Les vertus de l’escalier social

Albert Einstein avait coutume de dire : «La théorie, c’est quand on sait tout et que rien ne fonctionne. La pratique, c’est quand tout fonctionne et que personne ne sait pourquoi». Pessimiste, il ajoutait même : «Si la pratique et la théorie sont réunies, rien ne fonctionne et on ne sait pas pourquoi».

C’est bien pourtant là qu’il y a matière à progresser quand le meilleur des deux mondes arrive à cohabiter et même à se conforter. Que vaut un manager obsédé par la conduite des opérations et le respect des procédures qui le maintiennent le nez dans le guidon sans le recul nécessaire de la réflexion, de la stratégie et de la maîtrise des grands équilibres économiques ? Mais comment un patron, préoccupé des ratios financiers, des courbes des taux d’intérêt, des sollicitations des sous-traitants et des experts en tout genre, peut-il conserver sa légitimité auprès des «producteurs de services humains» que sont les équipes sur le terrain ?

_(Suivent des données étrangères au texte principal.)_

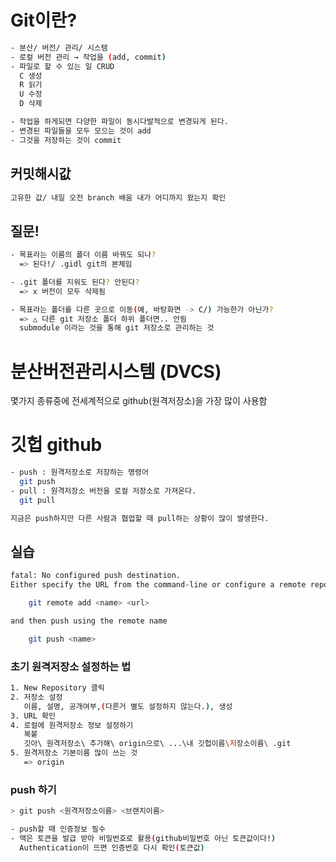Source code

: # Git이란?

```bash
- 분산/ 버전/ 관리/ 시스템
- 로컬 버전 관리 → 작업을 (add, commit)
- 파일로 할 수 있는 일 CRUD
  C 생성
  R 읽기
  U 수정
  D 삭제

- 작업을 하게되면 다양한 파일이 동시다발적으로 변경되게 된다.
- 변경된 파일들을 모두 모으는 것이 add
- 그것을 저장하는 것이 commit
```

## 커밋해시값

```bash
고유한 값/ 내일 오전 branch 배움 내가 어디까지 왔는지 확인
```

## 질문!

```bash
- 목표라는 이름의 폴더 이름 바꿔도 되나?
  => 된다!/ .gidl git의 본체임

- .git 폴더를 지워도 된다? 안된다?
  => x 버전이 모두 삭제됨

- 목표라는 폴더를 다른 곳으로 이동(예, 바탕화면 -> C/) 가능한가 아닌가?
  => △ 다른 git 저장소 폴더 하위 폴더면.. 안됨
  submodule 이라는 것을 통해 git 저장소로 관리하는 것
```

# 분산버전관리시스템 (DVCS)

몇가지 종류중에 전세계적으로 github(원격저장소)을 가장 많이 사용함

# 깃헙 github

```bash
- push : 원격저장소로 저장하는 명령어
  git push
- pull : 원격저장소 버전을 로컬 저장소로 가져온다.
  git pull

지금은 push하지만 다른 사람과 협업할 때 pull하는 상황이 많이 발생한다.
```

## 실습

```bash
fatal: No configured push destination.
Either specify the URL from the command-line or configure a remote repository using

    git remote add <name> <url>

and then push using the remote name

    git push <name>
```

### 초기 원격저장소 설정하는 법

```bash
1. New Repository 클릭
2. 저장소 설정
   이름, 설명, 공개여부,(다른거 별도 설정하지 않는다.), 생성
3. URL 확인
4. 로컬에 원격저장소 정보 설정하기
   복붙
   깃아\ 원격저장소\ 추가해\ origin으로\ ...\내 깃헙이름\저장소이름\ .git
5. 원격저장소 기본이름 많이 쓰는 것
   => origin
```

### push 하기

```bash
> git push <원격저장소이름> <브랜치이름>

- push할 때 인증정보 필수
- 맥은 토큰을 발급 받아 비밀번호로 활용(github비밀번호 아닌 토큰값이다!)
  Authentication이 뜨면 인증번호 다시 확인(토큰값)
```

Autant la validité des acquis de l’expérience est une démarche essentielle pour crédibiliser et valoriser ceux qui ont bâti leur carrière sur une pratique quotidienne de leur métier ; autant la validité opérationnelle des fonctionnels devrait établir un juste équilibre en faisant toucher du doigt, de la main, de la voix la relation essentielle avec le client ; la conduite managériale des salariés en quête de motivation.

L’intelligence du management, conclut Georges Panayotis, intègre l’efficacité de l’expérience. Après tout l’escalier sert tout autant à monter qu’à descendre dans les étages, sans qu’il y ait justification réelle à se figer au plus haut niveau.